#### Assigned task:
Of the material below, the lines to be retyped are those from the line containing "ลักษณะการทำประโยชน์ (ที่) |" through the line containing "9.4191 | 0.0 |", inclusive; reproduce them exactly.

******

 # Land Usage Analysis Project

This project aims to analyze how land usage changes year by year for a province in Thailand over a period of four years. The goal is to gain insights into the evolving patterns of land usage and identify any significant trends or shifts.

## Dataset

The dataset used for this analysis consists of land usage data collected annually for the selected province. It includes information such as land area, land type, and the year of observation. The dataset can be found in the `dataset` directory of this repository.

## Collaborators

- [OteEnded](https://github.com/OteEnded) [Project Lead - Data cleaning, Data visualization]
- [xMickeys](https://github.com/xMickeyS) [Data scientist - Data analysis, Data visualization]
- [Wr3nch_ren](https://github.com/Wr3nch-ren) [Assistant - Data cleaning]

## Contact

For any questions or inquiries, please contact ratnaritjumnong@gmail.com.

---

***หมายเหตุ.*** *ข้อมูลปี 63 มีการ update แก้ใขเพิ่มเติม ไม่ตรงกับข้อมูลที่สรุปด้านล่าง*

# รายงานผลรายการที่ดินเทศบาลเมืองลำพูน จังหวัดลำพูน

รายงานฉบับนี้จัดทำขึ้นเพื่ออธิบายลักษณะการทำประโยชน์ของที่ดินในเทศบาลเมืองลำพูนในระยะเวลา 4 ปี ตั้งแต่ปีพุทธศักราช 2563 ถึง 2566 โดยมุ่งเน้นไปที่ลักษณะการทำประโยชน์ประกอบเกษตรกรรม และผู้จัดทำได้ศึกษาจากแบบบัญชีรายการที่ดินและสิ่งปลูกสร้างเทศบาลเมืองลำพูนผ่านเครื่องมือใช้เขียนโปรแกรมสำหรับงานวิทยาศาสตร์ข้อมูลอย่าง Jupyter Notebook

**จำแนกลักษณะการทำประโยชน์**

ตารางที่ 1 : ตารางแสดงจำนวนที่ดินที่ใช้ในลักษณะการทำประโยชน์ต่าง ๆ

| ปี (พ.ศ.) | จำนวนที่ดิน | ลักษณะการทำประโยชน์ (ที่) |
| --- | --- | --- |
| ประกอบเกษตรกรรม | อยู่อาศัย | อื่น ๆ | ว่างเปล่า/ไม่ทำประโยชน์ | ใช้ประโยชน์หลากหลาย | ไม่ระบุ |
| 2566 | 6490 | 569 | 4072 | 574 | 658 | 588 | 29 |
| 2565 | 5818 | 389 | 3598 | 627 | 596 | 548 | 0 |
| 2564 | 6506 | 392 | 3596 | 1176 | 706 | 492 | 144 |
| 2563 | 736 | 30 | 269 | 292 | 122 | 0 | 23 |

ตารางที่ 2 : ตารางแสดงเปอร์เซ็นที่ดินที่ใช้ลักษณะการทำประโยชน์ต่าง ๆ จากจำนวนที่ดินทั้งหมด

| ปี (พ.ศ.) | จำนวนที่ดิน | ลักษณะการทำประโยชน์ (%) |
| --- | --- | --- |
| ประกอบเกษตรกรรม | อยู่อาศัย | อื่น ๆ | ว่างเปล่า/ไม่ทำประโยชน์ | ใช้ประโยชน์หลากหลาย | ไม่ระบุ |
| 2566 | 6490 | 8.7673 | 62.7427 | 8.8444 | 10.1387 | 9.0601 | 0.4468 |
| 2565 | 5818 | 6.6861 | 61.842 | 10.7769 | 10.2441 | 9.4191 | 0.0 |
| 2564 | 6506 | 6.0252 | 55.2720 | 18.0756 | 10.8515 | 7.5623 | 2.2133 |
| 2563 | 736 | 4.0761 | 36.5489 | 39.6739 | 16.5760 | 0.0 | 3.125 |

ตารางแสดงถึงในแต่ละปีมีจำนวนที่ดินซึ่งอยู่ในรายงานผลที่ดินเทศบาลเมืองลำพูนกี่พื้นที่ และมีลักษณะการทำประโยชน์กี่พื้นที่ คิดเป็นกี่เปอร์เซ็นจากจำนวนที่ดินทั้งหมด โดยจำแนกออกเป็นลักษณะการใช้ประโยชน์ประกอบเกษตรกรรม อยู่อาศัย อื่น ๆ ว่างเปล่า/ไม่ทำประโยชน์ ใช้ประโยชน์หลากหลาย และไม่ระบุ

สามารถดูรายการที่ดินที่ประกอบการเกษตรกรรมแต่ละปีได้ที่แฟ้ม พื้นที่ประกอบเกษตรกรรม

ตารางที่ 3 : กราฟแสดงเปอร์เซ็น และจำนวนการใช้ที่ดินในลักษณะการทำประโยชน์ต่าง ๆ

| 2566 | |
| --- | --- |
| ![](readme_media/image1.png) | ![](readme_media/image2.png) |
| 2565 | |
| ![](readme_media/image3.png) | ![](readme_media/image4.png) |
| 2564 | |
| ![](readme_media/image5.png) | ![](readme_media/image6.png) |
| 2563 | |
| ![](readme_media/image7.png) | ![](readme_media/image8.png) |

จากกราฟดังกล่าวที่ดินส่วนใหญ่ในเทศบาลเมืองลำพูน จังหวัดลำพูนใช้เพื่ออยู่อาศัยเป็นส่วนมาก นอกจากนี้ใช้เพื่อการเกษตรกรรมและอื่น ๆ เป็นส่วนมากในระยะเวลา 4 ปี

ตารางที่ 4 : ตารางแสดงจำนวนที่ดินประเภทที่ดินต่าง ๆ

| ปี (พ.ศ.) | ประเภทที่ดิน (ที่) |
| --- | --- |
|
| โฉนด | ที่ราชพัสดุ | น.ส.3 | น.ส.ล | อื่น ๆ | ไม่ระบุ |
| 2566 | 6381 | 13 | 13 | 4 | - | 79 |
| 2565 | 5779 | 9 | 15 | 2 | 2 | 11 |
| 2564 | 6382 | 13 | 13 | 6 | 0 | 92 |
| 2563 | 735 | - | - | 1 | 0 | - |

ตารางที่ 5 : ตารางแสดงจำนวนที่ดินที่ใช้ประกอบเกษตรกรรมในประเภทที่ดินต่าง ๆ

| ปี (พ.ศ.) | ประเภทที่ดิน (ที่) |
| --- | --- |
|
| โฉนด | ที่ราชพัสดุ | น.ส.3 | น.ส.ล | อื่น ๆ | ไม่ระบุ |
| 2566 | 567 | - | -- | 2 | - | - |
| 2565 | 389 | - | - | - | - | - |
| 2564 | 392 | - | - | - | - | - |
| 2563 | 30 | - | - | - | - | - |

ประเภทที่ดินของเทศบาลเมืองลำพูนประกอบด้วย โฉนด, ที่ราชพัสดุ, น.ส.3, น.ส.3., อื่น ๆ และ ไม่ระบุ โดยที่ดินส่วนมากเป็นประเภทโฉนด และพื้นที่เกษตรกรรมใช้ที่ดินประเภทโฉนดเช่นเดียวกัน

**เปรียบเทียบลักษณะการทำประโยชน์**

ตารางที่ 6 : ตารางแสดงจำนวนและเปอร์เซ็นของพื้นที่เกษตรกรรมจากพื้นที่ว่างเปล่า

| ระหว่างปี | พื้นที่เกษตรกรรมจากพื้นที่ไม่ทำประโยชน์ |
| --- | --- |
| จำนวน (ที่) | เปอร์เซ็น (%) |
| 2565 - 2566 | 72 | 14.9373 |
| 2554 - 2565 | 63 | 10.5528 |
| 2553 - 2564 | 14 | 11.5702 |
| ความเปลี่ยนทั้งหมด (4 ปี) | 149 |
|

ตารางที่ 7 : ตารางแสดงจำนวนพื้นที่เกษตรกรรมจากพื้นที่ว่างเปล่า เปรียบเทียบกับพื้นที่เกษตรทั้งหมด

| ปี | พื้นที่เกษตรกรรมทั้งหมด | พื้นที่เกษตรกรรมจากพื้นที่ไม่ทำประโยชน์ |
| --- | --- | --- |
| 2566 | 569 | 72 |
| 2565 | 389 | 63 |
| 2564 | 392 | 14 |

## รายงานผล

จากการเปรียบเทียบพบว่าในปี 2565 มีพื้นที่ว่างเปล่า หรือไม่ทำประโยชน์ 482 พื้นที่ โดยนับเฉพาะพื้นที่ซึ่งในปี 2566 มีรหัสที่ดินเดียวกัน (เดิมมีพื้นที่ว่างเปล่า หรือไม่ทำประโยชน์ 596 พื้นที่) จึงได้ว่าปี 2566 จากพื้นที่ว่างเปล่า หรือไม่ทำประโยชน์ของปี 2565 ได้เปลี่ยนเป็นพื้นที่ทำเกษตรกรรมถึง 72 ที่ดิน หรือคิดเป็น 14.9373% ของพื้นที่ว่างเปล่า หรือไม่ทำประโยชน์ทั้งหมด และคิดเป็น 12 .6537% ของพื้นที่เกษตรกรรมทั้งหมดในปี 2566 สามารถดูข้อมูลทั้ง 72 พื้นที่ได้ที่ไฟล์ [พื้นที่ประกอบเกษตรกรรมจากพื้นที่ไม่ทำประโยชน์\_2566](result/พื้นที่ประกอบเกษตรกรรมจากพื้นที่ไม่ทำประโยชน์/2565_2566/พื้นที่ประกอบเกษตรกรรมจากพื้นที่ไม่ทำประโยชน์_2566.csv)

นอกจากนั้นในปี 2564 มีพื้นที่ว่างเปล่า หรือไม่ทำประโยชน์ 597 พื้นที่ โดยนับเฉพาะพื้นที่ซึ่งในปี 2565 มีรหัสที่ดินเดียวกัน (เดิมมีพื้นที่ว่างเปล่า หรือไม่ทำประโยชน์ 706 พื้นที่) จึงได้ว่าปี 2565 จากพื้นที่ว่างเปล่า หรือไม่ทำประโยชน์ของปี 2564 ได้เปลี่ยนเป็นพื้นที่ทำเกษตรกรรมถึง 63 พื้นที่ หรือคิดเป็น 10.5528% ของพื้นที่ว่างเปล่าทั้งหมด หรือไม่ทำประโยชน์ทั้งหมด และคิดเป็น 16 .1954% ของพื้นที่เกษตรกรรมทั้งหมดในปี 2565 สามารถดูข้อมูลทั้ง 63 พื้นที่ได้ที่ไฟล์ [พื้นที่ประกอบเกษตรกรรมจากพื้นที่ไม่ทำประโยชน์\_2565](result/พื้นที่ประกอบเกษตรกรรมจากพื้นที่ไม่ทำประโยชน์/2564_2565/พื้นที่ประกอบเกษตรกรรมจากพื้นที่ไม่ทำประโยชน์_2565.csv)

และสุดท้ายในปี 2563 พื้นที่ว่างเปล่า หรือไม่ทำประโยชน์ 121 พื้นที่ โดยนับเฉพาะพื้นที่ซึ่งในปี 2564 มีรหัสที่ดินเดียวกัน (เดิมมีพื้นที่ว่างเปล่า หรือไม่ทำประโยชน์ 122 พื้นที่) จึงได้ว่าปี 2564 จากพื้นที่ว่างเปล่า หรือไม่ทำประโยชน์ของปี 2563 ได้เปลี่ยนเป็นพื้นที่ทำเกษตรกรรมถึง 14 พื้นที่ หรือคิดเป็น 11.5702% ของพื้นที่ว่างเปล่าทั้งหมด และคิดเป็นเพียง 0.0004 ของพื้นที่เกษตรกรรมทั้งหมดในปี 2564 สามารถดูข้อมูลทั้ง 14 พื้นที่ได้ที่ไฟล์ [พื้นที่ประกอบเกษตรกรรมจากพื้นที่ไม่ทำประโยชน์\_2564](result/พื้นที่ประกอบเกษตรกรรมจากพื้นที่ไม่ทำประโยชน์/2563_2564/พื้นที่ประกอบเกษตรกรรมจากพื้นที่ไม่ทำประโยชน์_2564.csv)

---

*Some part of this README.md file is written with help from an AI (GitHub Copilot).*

******

#### Result for this task:
| ปี (พ.ศ.) | จำนวนที่ดิน | ลักษณะการทำประโยชน์ (ที่) |
| --- | --- | --- |
| ประกอบเกษตรกรรม | อยู่อาศัย | อื่น ๆ | ว่างเปล่า/ไม่ทำประโยชน์ | ใช้ประโยชน์หลากหลาย | ไม่ระบุ |
| 2566 | 6490 | 569 | 4072 | 574 | 658 | 588 | 29 |
| 2565 | 5818 | 389 | 3598 | 627 | 596 | 548 | 0 |
| 2564 | 6506 | 392 | 3596 | 1176 | 706 | 492 | 144 |
| 2563 | 736 | 30 | 269 | 292 | 122 | 0 | 23 |

ตารางที่ 2 : ตารางแสดงเปอร์เซ็นที่ดินที่ใช้ลักษณะการทำประโยชน์ต่าง ๆ จากจำนวนที่ดินทั้งหมด

| ปี (พ.ศ.) | จำนวนที่ดิน | ลักษณะการทำประโยชน์ (%) |
| --- | --- | --- |
| ประกอบเกษตรกรรม | อยู่อาศัย | อื่น ๆ | ว่างเปล่า/ไม่ทำประโยชน์ | ใช้ประโยชน์หลากหลาย | ไม่ระบุ |
| 2566 | 6490 | 8.7673 | 62.7427 | 8.8444 | 10.1387 | 9.0601 | 0.4468 |
| 2565 | 5818 | 6.6861 | 61.842 | 10.7769 | 10.2441 | 9.4191 | 0.0 |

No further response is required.